* [Supplied material]
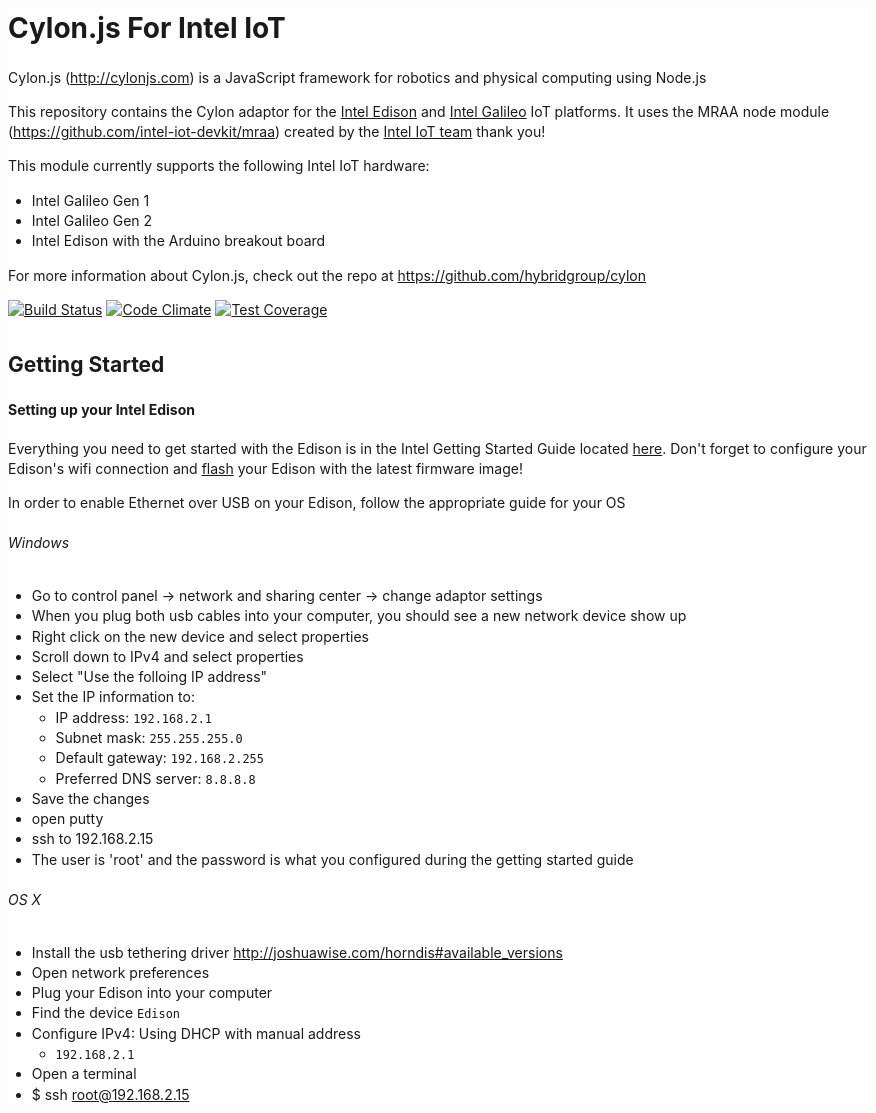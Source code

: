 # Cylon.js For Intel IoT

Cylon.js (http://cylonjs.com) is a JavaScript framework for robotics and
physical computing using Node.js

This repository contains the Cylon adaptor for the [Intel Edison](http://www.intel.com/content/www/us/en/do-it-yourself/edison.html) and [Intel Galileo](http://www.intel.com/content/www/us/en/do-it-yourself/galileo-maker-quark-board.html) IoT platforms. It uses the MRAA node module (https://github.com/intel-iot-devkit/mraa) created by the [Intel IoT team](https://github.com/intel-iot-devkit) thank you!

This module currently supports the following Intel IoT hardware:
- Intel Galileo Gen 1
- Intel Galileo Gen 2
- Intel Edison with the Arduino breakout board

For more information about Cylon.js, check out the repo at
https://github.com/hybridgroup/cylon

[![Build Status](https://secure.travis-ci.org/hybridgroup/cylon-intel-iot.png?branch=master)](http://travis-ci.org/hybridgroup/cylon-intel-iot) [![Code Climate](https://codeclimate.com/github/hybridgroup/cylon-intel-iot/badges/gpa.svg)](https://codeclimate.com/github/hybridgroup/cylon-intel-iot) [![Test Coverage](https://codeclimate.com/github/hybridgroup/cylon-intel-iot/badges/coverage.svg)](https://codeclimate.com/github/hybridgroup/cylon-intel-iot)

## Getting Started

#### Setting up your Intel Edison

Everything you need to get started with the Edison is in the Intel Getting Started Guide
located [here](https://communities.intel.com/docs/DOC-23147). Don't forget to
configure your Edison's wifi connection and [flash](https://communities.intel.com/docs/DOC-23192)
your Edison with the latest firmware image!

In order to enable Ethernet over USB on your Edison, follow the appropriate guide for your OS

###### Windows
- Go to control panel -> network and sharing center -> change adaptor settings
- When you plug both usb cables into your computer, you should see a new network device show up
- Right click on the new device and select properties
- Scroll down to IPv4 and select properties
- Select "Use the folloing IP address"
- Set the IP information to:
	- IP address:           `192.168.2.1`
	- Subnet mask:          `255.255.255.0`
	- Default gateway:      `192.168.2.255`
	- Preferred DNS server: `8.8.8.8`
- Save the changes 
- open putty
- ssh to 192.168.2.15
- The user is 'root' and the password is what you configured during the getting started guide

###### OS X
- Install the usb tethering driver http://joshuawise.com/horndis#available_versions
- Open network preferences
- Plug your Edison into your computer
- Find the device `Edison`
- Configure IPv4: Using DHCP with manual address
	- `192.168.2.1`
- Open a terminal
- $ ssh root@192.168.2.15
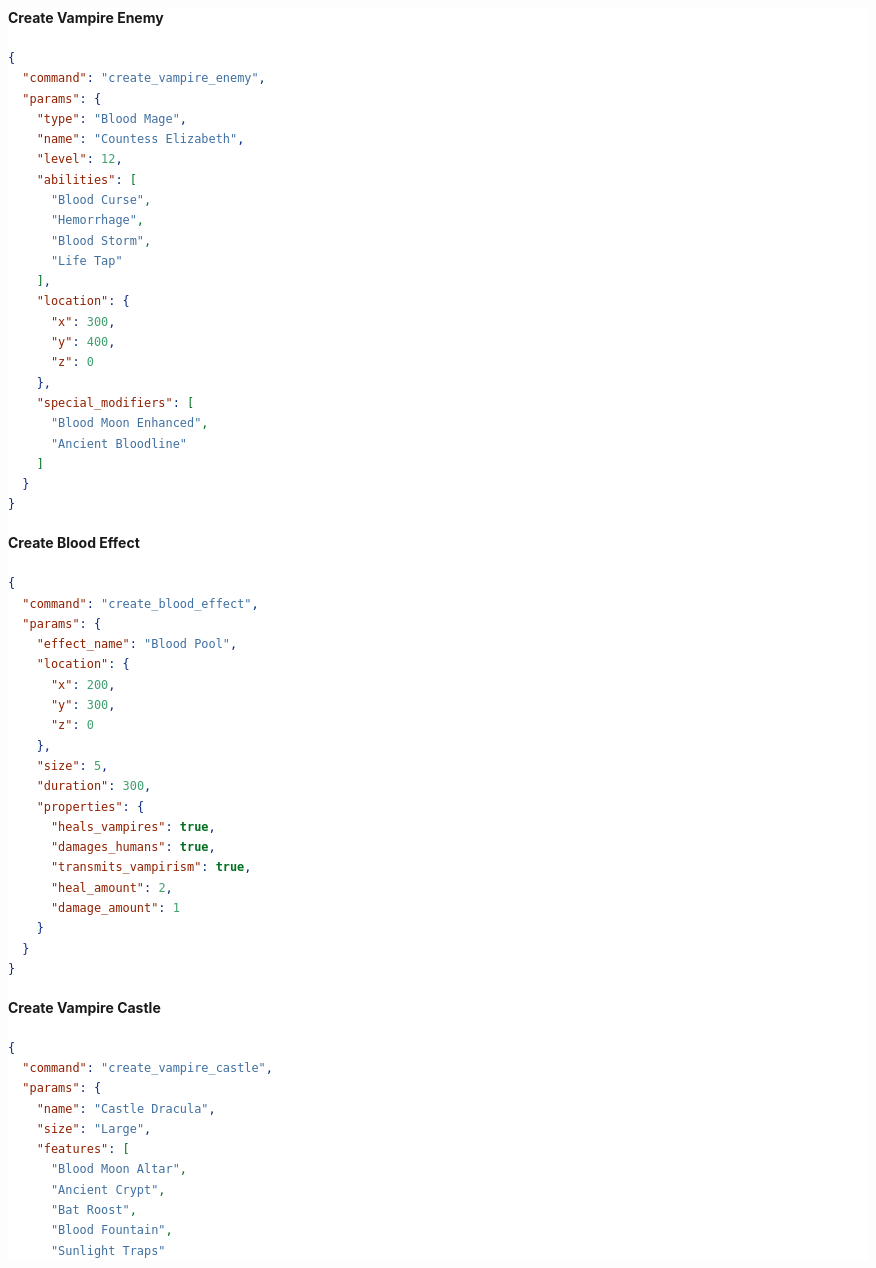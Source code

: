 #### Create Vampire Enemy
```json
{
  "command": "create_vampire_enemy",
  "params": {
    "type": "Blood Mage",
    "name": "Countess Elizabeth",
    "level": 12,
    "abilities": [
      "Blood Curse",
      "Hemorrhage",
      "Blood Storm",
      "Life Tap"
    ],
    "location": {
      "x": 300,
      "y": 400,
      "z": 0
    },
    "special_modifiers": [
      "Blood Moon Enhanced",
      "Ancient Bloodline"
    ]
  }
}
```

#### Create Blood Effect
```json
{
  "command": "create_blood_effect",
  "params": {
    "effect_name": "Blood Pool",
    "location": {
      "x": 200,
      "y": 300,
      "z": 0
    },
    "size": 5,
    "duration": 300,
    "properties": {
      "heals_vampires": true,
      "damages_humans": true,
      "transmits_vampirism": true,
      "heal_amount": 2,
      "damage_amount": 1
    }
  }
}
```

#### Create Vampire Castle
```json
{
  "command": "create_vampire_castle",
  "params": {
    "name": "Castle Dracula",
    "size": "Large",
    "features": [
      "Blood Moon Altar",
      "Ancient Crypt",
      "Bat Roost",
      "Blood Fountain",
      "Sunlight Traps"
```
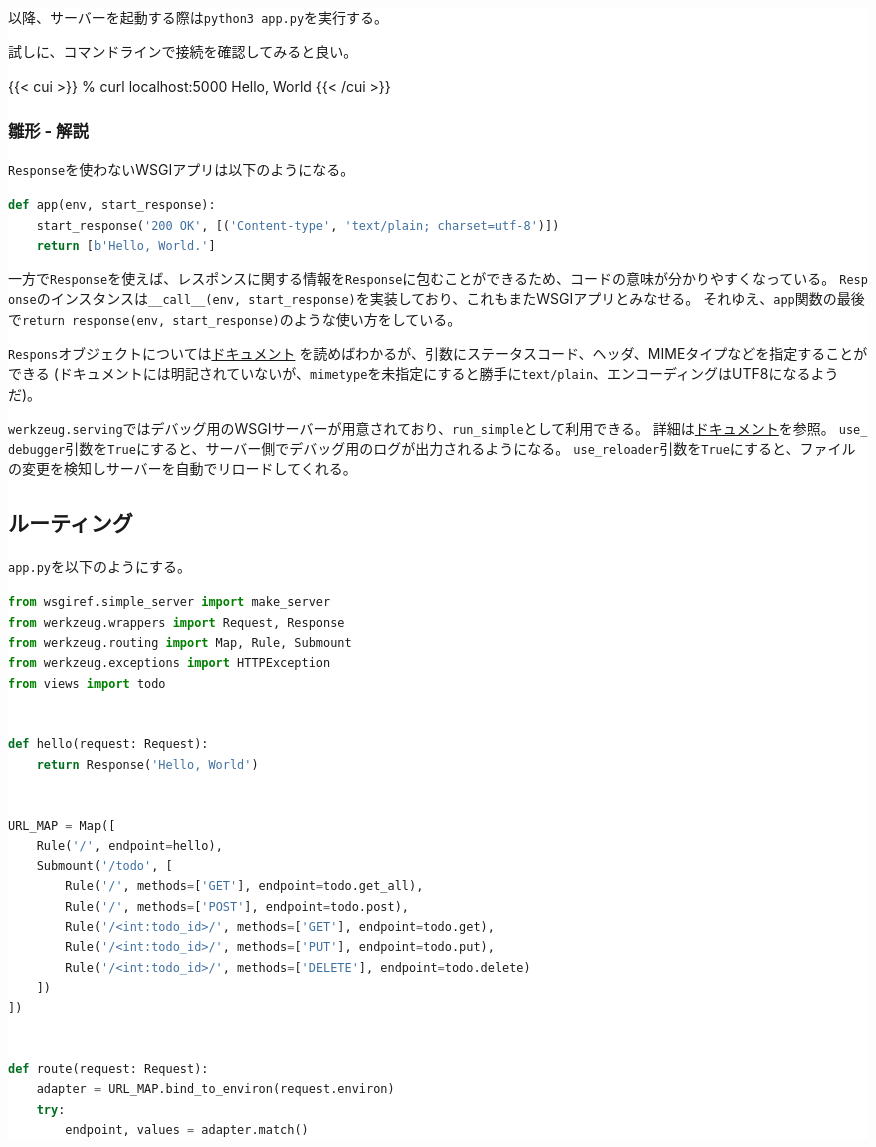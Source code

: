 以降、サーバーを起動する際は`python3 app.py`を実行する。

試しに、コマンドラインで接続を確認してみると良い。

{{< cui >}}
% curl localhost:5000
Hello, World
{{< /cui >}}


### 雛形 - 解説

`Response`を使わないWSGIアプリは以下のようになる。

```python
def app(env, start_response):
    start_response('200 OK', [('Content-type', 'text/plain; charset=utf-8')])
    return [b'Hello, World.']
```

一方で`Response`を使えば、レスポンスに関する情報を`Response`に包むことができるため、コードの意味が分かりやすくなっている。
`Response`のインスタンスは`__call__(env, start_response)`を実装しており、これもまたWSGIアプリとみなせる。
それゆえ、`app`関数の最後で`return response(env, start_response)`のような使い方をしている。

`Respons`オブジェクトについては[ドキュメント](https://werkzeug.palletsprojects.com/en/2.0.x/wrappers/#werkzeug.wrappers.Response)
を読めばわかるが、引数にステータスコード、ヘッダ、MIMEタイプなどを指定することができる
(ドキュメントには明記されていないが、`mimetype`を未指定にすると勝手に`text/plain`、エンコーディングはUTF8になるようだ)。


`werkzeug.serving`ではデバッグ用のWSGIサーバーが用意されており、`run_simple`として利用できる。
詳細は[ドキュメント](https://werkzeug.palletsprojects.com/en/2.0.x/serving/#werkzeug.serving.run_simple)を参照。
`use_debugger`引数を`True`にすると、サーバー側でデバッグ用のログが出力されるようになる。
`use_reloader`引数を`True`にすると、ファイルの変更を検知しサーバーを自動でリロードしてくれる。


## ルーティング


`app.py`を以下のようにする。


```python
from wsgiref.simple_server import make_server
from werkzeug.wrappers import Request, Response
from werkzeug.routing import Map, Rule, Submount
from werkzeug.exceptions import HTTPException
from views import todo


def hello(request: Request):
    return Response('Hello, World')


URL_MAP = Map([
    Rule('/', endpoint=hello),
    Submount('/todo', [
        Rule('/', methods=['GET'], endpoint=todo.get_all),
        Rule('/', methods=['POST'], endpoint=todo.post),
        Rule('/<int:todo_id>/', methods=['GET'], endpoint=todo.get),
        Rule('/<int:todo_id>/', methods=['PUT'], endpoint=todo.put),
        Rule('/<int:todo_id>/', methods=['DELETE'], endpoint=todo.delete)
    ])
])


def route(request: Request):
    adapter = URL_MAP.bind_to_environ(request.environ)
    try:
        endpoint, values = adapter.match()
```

* [Brief] Among the lines above, repeat exactly those from the line with "This repository contains" to the line with "https://github.com/hybridgroup/cylon", counting both ends.

* [Written answer]
This repository contains the Cylon adaptor for the [Intel Edison](http://www.intel.com/content/www/us/en/do-it-yourself/edison.html) and [Intel Galileo](http://www.intel.com/content/www/us/en/do-it-yourself/galileo-maker-quark-board.html) IoT platforms. It uses the MRAA node module (https://github.com/intel-iot-devkit/mraa) created by the [Intel IoT team](https://github.com/intel-iot-devkit) thank you!

This module currently supports the following Intel IoT hardware:
- Intel Galileo Gen 1
- Intel Galileo Gen 2
- Intel Edison with the Arduino breakout board

For more information about Cylon.js, check out the repo at
https://github.com/hybridgroup/cylon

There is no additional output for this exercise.